Here is the resulting output for the numeric and categorical variables:

In [143]:
categorical_cols = housing_df.select_dtypes(include=['category']).columns.tolist()
numeric_cols = housing_df.select_dtypes(include=['number']).columns.tolist()

In [145]:
categorical_cols

['waterfront', 'view', 'condition']

In [147]:
numeric_cols

['bedrooms',
 'bathrooms',
 'sqft_living',
 'sqft_lot',
 'floors',
 'grade',
 'sqft_above',
 'sqft_basement',
 'yr_built',
 'yr_renovated',
 'zipcode',
 'lat',
 'long',
 'sqft_living15',
 'sqft_lot15',
 'price_gt_1M']

In [None]:
numeric_cols = numeric_cols[:-1]
numeric_cols

In [None]:
X = housing_df.iloc[:, 0:18]
y = housing_df.iloc[:, 18]

In [None]:
housing_df.info()

In [None]:
X.info()

In [None]:
y.info()

In [None]:
# Encode for string labels
#label_encoder = LabelEncoder().fit(y)
#y = label_encoder.transform(y)

## Task 4 - Logistic Regression models

### Pipeline for preprocessing

In [None]:
# Create a StandardScalar object to use on our numeric variables
numeric_transformer = StandardScaler()

In [None]:
categorical_transformer = OneHotEncoder(handle_unknown='ignore')

In [None]:
preprocessor = ColumnTransformer(
    transformers=[
        ('num', numeric_transformer, numeric_cols),
        ('cat', categorical_transformer, categorical_cols)])

In [None]:
# Classifier model
clf_model = LogisticRegression(penalty='l2', C=1, solver='saga', max_iter=500)

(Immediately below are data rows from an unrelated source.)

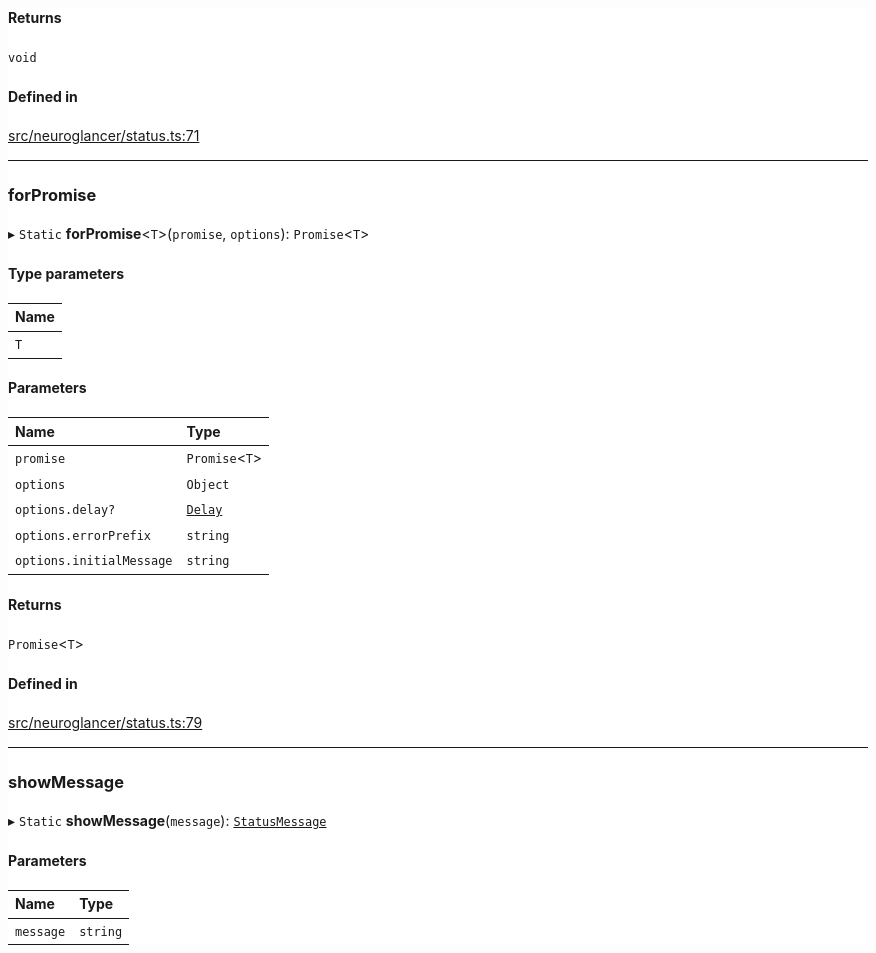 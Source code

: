 #### Returns

`void`

#### Defined in

[src/neuroglancer/status.ts:71](https://github.com/ActiveBrainAtlas2/neuroglancer/blob/b9eb98e6/src/neuroglancer/status.ts#L71)

___

### forPromise

▸ `Static` **forPromise**<`T`\>(`promise`, `options`): `Promise`<`T`\>

#### Type parameters

| Name |
| :------ |
| `T` |

#### Parameters

| Name | Type |
| :------ | :------ |
| `promise` | `Promise`<`T`\> |
| `options` | `Object` |
| `options.delay?` | [`Delay`](../modules/status.md#delay) |
| `options.errorPrefix` | `string` |
| `options.initialMessage` | `string` |

#### Returns

`Promise`<`T`\>

#### Defined in

[src/neuroglancer/status.ts:79](https://github.com/ActiveBrainAtlas2/neuroglancer/blob/b9eb98e6/src/neuroglancer/status.ts#L79)

___

### showMessage

▸ `Static` **showMessage**(`message`): [`StatusMessage`](status.StatusMessage.md)

#### Parameters

| Name | Type |
| :------ | :------ |
| `message` | `string` |
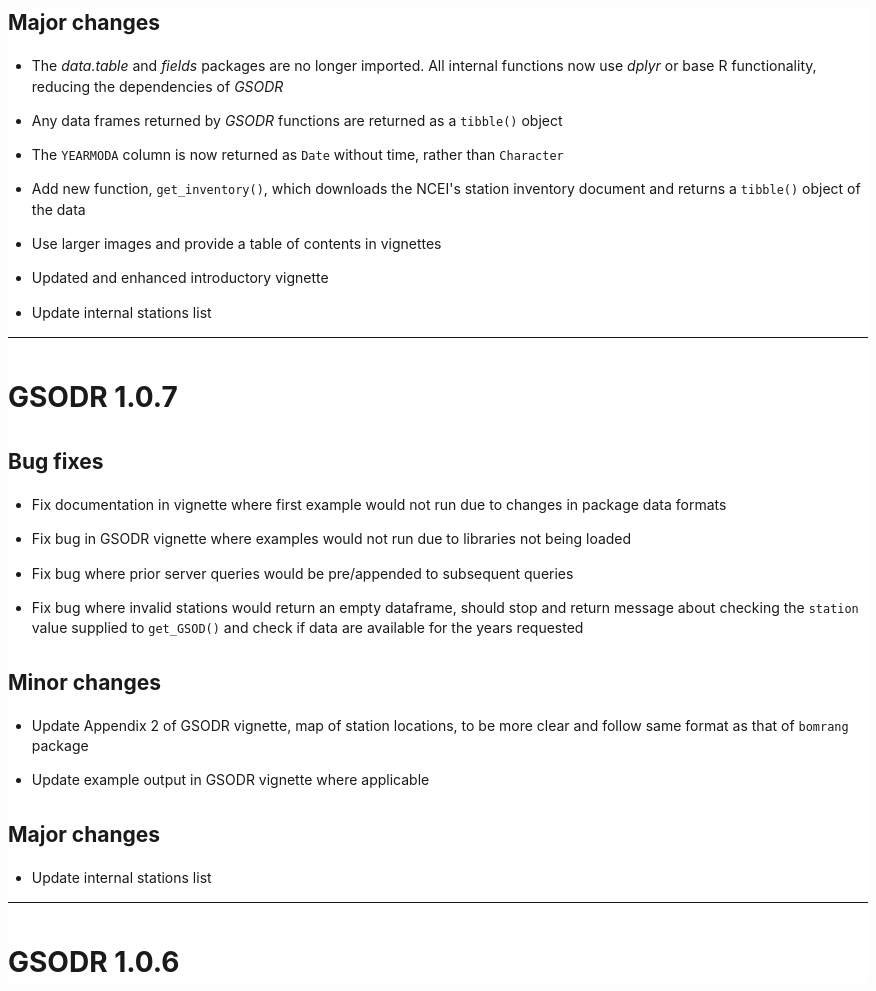 ## Major changes

  * The _data.table_ and _fields_ packages are no longer imported. All
    internal functions now use _dplyr_ or base R functionality, reducing the
    dependencies of _GSODR_

  * Any data frames returned by _GSODR_ functions are returned as a `tibble()`
    object

  * The `YEARMODA` column is now returned as `Date` without time, rather than
`Character`

  * Add new function, `get_inventory()`, which downloads the NCEI's station
    inventory document and returns a `tibble()` object of the data

  * Use larger images and provide a table of contents in vignettes

  * Updated and enhanced introductory vignette

  * Update internal stations list

--------------------------------------------------------------------------------

# GSODR 1.0.7

## Bug fixes

  * Fix documentation in vignette where first example would not run due to
    changes in package data formats

  * Fix bug in GSODR vignette where examples would not run due to libraries
    not being loaded

  * Fix bug where prior server queries would be pre/appended to subsequent
    queries

  * Fix bug where invalid stations would return an empty dataframe, should
    stop and return message about checking the `station` value supplied to
    `get_GSOD()` and check if data are available for the years requested

## Minor changes

  * Update Appendix 2 of GSODR vignette, map of station locations, to be more
     clear and follow same format as that of `bomrang` package

  * Update example output in GSODR vignette where applicable

## Major changes

  * Update internal stations list

--------------------------------------------------------------------------------

# GSODR 1.0.6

# Append classifier to preprocessing pipeline.
# Now we have a full prediction pipeline.
clf = Pipeline(steps=[('preprocessor', preprocessor),
                      ('classifier', clf_model)])

In [None]:
X_train, X_test, y_train, y_test = train_test_split(X, y, test_size=0.2, random_state=73)

# Fit model on new training data - notice that clf is actually the Pipeline
clf.fit(X_train, y_train)

print(f"Training score: {clf.score(X_train, y_train):.3f}")
print(f"Test score: {clf.score(X_test, y_test):.3f}")

In [None]:
y_train.info()

#### Model 0

In [None]:
dummy_clf = DummyClassifier(strategy="most_frequent")

In [None]:
dummy_clf.fit(X, y)

In [None]:
dummy_clf.predict(X)

In [None]:
dummy_clf.score(X, y)

#### Model 1

In [None]:
# Ridge Regression
clf_model_ridge = LogisticRegression(penalty='l2', C=1.0, solver='saga', max_iter=2000)

In [None]:
# Appending classifier to preprocessing pipeline.
clf_model1 = Pipeline(steps=[('preprocessor', preprocessor),
                      ('classifier', clf_model_ridge)])

In [None]:
# Fitting model on training data 
clf_model1.fit(X_train, y_train)

# Output statement
print(f"Training score: {clf_model1.score(X_train, y_train):.3f}")
print(f"Test score: {clf_model1.score(X_test, y_test):.3f}")

#### Model 2

In [None]:
# Lasso Regression, C = 1.0
clf_model2_lasso = LogisticRegression(penalty='l1', C=1.0, solver='saga', max_iter=2000)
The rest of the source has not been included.